HOW TO COMPLETE THIS TASK: Please reproduce every entry below without omitting a single line.

[RECORDS TO PROCESS Boundary: Start]

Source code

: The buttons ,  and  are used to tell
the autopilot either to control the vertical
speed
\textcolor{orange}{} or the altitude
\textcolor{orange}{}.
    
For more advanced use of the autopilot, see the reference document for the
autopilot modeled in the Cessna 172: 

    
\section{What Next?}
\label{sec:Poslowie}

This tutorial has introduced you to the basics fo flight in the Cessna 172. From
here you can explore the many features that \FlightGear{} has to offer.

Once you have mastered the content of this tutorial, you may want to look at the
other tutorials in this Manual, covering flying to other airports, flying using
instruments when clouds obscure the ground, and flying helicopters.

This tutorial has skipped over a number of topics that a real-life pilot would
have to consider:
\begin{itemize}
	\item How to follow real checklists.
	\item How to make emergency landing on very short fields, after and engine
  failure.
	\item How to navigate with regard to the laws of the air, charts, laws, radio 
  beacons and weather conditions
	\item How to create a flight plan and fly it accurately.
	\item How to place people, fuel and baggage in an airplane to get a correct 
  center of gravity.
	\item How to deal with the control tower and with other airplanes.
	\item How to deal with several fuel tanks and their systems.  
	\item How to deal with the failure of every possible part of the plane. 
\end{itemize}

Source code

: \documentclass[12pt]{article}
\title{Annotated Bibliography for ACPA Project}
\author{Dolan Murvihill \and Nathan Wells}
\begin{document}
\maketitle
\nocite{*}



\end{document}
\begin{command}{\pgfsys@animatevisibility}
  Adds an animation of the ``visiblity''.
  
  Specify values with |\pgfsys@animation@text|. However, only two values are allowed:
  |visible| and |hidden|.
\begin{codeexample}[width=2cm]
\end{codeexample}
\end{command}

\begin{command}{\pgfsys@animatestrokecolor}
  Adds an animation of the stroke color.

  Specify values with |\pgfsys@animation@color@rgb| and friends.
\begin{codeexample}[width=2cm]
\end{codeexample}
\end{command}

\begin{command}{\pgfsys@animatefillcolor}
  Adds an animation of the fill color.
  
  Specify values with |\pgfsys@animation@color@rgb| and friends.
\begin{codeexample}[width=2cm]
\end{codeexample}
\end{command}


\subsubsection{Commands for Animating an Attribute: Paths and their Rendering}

[RECORDS TO PROCESS Boundary: End]

ANSWER SPACE:
Source code

: The buttons ,  and  are used to tell
the autopilot either to control the vertical
speed
\textcolor{orange}{} or the altitude
\textcolor{orange}{}.
    
For more advanced use of the autopilot, see the reference document for the
autopilot modeled in the Cessna 172: 

    
\section{What Next?}
\label{sec:Poslowie}

This tutorial has introduced you to the basics fo flight in the Cessna 172. From
here you can explore the many features that \FlightGear{} has to offer.

Once you have mastered the content of this tutorial, you may want to look at the
other tutorials in this Manual, covering flying to other airports, flying using
instruments when clouds obscure the ground, and flying helicopters.

This tutorial has skipped over a number of topics that a real-life pilot would
have to consider:
\begin{itemize}
	\item How to follow real checklists.
	\item How to make emergency landing on very short fields, after and engine
  failure.
	\item How to navigate with regard to the laws of the air, charts, laws, radio 
  beacons and weather conditions
	\item How to create a flight plan and fly it accurately.
	\item How to place people, fuel and baggage in an airplane to get a correct 
  center of gravity.
	\item How to deal with the control tower and with other airplanes.
	\item How to deal with several fuel tanks and their systems.  
	\item How to deal with the failure of every possible part of the plane. 
\end{itemize}

Source code

: \documentclass[12pt]{article}
\title{Annotated Bibliography for ACPA Project}
\author{Dolan Murvihill \and Nathan Wells}
\begin{document}
\maketitle
\nocite{*}



\end{document}
\begin{command}{\pgfsys@animatevisibility}
  Adds an animation of the ``visiblity''.
  
  Specify values with |\pgfsys@animation@text|. However, only two values are allowed:
  |visible| and |hidden|.
\begin{codeexample}[width=2cm]
\end{codeexample}
\end{command}

\begin{command}{\pgfsys@animatestrokecolor}
  Adds an animation of the stroke color.

  Specify values with |\pgfsys@animation@color@rgb| and friends.
\begin{codeexample}[width=2cm]
\end{codeexample}
\end{command}

\begin{command}{\pgfsys@animatefillcolor}
  Adds an animation of the fill color.
  
  Specify values with |\pgfsys@animation@color@rgb| and friends.
\begin{codeexample}[width=2cm]
\end{codeexample}
\end{command}


\subsubsection{Commands for Animating an Attribute: Paths and their Rendering}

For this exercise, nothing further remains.